Action item
Whenever a line in the records below holds the string "Created", copy it out.

Data records:
• • • • • • •
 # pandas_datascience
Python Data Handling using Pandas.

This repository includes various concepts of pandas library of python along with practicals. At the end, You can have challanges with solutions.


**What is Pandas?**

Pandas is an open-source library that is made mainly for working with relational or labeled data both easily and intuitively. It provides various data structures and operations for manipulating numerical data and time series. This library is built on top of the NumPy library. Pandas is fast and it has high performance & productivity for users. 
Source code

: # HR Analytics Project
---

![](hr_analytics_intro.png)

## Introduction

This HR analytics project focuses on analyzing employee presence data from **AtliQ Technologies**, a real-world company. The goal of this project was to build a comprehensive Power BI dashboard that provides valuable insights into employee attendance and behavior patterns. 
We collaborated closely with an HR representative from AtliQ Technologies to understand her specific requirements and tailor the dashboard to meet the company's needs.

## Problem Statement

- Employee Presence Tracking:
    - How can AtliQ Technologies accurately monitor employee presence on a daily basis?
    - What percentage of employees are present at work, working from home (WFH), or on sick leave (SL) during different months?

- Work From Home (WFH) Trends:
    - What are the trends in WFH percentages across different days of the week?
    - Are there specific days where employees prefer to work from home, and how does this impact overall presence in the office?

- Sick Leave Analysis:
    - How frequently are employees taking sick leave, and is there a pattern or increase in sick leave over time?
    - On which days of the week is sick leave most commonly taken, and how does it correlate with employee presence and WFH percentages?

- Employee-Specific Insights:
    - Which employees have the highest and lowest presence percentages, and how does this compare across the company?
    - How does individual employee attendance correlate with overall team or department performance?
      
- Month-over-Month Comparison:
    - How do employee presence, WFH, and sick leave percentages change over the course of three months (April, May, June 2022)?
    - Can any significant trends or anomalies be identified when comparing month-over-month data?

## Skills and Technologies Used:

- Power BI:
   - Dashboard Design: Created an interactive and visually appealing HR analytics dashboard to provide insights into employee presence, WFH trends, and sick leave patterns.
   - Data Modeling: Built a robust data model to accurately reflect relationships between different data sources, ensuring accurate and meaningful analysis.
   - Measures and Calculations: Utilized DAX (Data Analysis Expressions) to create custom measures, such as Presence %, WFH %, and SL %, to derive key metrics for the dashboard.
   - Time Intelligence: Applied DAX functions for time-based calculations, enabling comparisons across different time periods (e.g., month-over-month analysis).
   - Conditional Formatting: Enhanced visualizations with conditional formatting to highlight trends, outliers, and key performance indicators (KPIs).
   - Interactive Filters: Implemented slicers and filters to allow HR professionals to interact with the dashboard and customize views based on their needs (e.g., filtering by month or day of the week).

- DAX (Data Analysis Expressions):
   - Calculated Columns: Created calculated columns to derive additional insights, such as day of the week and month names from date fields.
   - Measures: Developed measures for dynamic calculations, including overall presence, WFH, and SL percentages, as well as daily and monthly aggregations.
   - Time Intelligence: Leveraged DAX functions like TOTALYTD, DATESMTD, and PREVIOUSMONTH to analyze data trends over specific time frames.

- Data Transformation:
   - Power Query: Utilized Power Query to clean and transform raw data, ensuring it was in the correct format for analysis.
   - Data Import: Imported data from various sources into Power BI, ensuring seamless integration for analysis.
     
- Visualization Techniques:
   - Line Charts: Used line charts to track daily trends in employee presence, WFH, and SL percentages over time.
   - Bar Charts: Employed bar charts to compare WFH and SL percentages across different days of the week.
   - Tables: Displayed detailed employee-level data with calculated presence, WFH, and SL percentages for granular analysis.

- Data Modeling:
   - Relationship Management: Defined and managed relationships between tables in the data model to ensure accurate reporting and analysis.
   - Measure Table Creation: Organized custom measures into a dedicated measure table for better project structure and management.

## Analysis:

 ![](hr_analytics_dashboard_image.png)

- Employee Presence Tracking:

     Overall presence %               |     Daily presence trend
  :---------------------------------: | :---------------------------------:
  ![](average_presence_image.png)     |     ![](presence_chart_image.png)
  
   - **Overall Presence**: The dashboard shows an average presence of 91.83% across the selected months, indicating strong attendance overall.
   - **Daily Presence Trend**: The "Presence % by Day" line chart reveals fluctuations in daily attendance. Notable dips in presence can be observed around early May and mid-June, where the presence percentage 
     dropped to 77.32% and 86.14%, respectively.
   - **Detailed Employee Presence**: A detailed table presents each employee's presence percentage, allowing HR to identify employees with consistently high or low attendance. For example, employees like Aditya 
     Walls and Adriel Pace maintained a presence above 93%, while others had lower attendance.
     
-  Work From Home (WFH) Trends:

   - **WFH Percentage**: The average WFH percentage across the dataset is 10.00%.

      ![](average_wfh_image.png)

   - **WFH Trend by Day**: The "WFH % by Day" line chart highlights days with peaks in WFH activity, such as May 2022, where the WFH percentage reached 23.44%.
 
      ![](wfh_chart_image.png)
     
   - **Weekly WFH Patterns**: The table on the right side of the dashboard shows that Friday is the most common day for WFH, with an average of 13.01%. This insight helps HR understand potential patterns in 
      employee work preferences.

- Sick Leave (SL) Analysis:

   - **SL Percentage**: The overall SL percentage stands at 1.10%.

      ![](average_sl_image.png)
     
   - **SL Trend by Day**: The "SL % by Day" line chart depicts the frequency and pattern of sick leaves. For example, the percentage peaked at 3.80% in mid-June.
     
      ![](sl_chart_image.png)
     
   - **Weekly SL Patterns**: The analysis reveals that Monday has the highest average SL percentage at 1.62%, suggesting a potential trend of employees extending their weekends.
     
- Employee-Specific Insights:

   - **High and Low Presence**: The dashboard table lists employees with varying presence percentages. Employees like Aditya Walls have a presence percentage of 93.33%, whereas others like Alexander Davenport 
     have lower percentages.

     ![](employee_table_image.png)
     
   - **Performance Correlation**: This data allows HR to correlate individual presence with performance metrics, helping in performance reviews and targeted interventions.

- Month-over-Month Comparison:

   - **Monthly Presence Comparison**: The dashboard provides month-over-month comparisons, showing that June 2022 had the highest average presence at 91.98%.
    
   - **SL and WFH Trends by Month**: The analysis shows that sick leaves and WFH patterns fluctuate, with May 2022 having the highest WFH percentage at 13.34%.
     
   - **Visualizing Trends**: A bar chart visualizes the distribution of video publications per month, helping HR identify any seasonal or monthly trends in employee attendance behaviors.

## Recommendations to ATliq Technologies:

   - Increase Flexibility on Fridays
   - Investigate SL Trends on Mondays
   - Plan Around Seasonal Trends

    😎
• • • • • • •
Response to this task
   - Dashboard Design: Created an interactive and visually appealing HR analytics dashboard to provide insights into employee presence, WFH trends, and sick leave patterns.
   - Calculated Columns: Created calculated columns to derive additional insights, such as day of the week and month names from date fields.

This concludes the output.